*How to complete this task*:
From the entries that follow, copy every line with the word "下载地址".

Stored data entries:
<<<<

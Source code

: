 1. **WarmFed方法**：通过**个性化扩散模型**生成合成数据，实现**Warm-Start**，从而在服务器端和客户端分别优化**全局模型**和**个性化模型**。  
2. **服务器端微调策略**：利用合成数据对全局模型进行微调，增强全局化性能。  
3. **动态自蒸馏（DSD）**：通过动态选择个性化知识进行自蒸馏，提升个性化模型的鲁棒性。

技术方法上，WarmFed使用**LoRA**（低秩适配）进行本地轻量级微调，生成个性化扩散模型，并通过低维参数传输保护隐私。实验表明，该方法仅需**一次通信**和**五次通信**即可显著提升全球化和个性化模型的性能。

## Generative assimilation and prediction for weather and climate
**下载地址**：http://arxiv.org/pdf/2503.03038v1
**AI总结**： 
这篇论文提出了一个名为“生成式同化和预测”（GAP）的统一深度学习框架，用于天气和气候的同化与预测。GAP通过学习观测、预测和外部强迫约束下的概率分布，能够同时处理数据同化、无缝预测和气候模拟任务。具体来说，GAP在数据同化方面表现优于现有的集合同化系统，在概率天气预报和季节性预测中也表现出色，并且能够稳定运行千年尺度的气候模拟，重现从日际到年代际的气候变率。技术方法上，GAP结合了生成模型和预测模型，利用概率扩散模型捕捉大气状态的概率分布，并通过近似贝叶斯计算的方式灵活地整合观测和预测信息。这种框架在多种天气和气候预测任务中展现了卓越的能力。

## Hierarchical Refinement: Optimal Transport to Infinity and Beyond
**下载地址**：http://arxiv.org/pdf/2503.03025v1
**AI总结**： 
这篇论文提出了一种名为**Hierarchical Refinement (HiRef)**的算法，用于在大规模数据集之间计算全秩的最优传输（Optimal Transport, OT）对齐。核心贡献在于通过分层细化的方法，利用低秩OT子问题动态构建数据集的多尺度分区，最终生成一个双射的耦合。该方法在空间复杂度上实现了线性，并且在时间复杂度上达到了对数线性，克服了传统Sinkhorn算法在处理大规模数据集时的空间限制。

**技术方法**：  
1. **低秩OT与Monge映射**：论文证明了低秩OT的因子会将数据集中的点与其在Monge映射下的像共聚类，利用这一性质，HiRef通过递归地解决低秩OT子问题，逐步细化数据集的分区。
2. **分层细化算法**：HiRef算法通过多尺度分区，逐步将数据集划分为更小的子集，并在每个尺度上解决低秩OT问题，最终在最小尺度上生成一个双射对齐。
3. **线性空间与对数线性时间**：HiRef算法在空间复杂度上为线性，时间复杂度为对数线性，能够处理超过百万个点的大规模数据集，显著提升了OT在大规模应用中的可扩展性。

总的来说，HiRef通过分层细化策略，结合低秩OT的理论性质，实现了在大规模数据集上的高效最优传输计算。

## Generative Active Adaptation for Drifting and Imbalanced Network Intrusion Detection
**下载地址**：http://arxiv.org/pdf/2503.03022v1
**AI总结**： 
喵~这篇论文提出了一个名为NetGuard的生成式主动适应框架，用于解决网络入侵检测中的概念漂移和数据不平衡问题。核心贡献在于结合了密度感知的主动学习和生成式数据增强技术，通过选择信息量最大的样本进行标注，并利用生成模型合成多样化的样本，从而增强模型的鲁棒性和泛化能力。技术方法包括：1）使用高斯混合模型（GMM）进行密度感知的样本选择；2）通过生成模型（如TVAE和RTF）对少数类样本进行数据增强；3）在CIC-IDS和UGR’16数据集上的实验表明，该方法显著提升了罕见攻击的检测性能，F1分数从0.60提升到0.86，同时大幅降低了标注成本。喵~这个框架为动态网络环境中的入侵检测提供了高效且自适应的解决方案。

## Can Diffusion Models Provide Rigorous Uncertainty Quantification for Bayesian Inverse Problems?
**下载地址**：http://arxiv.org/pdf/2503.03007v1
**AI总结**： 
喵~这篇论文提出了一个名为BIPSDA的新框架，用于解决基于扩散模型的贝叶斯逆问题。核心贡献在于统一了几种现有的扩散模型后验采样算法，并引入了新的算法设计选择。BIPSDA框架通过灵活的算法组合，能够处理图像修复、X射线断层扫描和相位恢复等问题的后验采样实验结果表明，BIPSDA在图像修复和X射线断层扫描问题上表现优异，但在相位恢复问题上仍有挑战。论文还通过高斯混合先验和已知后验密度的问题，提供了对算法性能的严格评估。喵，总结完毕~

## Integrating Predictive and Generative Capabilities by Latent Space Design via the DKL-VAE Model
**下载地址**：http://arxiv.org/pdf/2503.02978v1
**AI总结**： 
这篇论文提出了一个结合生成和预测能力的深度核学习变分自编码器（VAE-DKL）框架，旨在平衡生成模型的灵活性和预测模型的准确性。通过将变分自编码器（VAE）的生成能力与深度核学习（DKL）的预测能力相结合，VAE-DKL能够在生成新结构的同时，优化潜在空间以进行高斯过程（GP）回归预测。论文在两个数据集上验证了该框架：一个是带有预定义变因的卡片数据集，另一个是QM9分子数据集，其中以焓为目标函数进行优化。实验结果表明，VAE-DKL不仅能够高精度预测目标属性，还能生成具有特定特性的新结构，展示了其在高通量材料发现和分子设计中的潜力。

>>>>

*Expected output*:
**下载地址**：http://arxiv.org/pdf/2503.03038v1
**下载地址**：http://arxiv.org/pdf/2503.03025v1
**下载地址**：http://arxiv.org/pdf/2503.03022v1
**下载地址**：http://arxiv.org/pdf/2503.03007v1
**下载地址**：http://arxiv.org/pdf/2503.02978v1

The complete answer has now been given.